Publication details

Infectious complications and immune/inflammatory response in cardiogenic shock patients: A prospective observational study

Authors

PAŘENICA Jiří JARKOVSKÝ Jiří MALÁSKA Jan MEBAZAA Alexandre GOTTWALDOVÁ Jana HELÁNOVÁ Kateřina LITZMAN Jiří DASTYCH Milan TOMANDL Josef ŠPINAR Jindřich DOSTÁLOVÁ Ludmila LOKAJ Petr TOMANDLOVÁ Marie PÁVKOVÁ GOLDBERGOVÁ Monika ŠEVČÍK Pavel LEGRAND Matthieu

Year of publication 2017
Type Article in Periodical
Magazine / Source Shock
MU Faculty or unit

Faculty of Medicine

Citation
Doi http://dx.doi.org/10.1097/SHK.0000000000000756
Field Cardiovascular diseases incl. cardiosurgery
Keywords Cardiogenic shock; C-reactive protein; infection; inflammatory response; pentraxin 3; presepsin; procalcitonin
Description Introduction: Patients with cardiogenic shock (CS) are at a high risk of developing infectious complications; however, their early detection is difficult, mainly due to a frequently occurring noninfectious inflammatory response, which accompanies an extensivemyocardial infarction (MI) or a postcardiac arrest syndrome.
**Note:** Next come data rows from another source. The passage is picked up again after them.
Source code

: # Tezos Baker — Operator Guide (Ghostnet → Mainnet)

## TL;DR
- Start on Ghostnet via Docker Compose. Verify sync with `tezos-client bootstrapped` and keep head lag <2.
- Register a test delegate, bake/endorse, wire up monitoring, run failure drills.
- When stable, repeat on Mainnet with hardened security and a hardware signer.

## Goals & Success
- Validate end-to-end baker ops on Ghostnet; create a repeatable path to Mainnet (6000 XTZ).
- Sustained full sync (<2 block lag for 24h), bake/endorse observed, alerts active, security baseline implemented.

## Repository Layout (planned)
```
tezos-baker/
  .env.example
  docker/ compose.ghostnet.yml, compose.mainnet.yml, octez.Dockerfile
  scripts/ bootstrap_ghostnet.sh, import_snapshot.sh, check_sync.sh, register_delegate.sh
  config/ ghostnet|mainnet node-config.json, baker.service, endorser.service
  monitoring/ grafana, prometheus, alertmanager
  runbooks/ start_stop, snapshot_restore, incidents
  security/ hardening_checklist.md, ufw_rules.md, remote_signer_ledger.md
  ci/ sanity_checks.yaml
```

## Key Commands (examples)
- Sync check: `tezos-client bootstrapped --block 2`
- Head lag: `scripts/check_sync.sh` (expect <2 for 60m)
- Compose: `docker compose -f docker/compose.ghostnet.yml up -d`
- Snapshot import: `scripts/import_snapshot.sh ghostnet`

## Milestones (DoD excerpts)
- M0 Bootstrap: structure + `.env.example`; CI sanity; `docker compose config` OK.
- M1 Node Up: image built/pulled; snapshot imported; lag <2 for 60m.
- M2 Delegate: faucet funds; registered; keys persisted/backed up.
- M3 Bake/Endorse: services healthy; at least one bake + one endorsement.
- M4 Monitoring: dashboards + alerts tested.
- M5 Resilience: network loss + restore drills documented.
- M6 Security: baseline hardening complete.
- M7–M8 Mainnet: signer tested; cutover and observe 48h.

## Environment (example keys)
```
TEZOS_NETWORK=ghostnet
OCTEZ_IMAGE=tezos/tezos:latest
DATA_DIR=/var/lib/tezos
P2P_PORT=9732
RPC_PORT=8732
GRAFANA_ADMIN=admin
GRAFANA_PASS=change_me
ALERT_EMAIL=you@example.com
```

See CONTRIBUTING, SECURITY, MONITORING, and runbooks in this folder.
The goal of our prospective study was to describe infectious complications in CS and the immune/inflammatory response based on a serial measurement of several blood-based inflammatory biomarkers. Methods: Eighty patients with CS were evaluated and their infections were monitored. Inflammatory markers (C-reactive protein, procalcitonin, pentraxin 3, presepsin) were measured seven times per week. The control groups consisted of 11 patients with ST segment elevation myocardial infarction without CS and without infection, and 22 patients in septic shock. Results: Infection was diagnosed in 46.3% of patients with CS; 16 patients developed an infection within 48 h. Respiratory infection was most common, occurring in 33 out of 37 patients. Infection was a significant or even the main reason of death only in 3.8% of all patients with CS, and we did not find statistically significant difference in 3-month mortality between group of patients with CS with and without infection. There was no statistically significant prolongation of the duration of mechanical ventilation associated with infection. Strong inflammatory response is often in patientswith CS due to MI, but we found no significant difference in the course of the inflammatory response expressed by evaluated biomarkers in patients with CS with and without infection. We found a strong relationship between the elevated inflammatory markers (sampled at 12 h) and the 3-month mortality: the area under the curve of receiver operating characteristic ranged between 0.683 and 0.875. Conclusion: The prevalence of infection in patients with CS was 46.3%, and respiratory tract infections were the most common type. Infections did not prolong statistically significantly the duration of mechanical ventilation and did not increase the prevalence of hospital mortality in this high-risk CS population. CS due to acute myocardial infarction was accompanied by a strong and highly variable inflammatory response, but it did not reach the intensity of the inflammatory response observed in patients with septic shock. An extensive immune/inflammatory response in patients with CS is linked to a poor prognosis.